On Thursday, the First Minister of Scotland, Nicola Sturgeon, said the best chance of getting some ‘Christmas cheer’ was to stick to the various tiered restrictions for areas across Scotland. .
UK Health Secretary Jonathan Ashworth has said he doubts a family of more than six could meet at Christmas. “I think because they missed that window of opportunity during the semester, I’m worried now that what we’ll see is deeper and more drastic lockdown action in November and December, which unfortunately probably puts Christmas on in danger, ”he told Times Radio.
His Labor colleague Khalid Mahmood, Birmingham MP Perry Barr, said it was now time for those planning to celebrate Christmas to recognize the sacrifices made by Muslims across the UK earlier this year. Sections of northern England were blocked on July 31, hours before the Eid-al-Adha holiday.
“People were getting ready to see their families, all the food had been cooked, clothes had been bought and, literally, with a few hours’ notice, Eid was canceled in some parts of the country,” he said. he declares.
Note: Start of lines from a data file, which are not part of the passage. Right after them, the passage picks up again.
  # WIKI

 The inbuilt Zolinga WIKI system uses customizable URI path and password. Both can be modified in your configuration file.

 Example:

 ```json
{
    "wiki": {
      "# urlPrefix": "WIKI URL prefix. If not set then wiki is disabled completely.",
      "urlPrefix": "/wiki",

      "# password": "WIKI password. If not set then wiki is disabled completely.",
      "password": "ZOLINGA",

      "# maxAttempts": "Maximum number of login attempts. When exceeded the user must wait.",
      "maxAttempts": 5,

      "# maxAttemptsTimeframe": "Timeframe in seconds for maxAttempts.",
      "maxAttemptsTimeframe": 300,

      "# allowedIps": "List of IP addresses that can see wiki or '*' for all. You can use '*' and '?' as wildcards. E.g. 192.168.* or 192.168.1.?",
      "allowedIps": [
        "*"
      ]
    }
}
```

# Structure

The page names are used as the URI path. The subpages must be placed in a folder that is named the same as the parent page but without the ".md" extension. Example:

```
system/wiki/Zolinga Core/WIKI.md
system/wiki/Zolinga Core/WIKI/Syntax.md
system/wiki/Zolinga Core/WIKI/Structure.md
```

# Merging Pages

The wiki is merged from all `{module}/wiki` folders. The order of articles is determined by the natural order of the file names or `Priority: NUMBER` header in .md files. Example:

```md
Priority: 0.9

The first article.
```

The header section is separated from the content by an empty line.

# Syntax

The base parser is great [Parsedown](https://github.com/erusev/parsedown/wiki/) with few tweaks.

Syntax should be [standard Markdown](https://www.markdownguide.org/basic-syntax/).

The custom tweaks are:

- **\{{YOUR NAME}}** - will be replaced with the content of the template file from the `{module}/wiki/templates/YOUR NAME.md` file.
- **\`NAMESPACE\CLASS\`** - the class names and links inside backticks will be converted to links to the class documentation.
“But we bit the bullet and stayed resolute and we just got down to doing it because we were being told we had a duty and we couldn’t drop the court. Now is the time for others to do the same. ”
Sage proposed a national circuit breaker for the October semester starting September 16. But despite opinion polls suggesting the majority of the public would have backed a two-week breaker in October, the advice was ignored by ministers.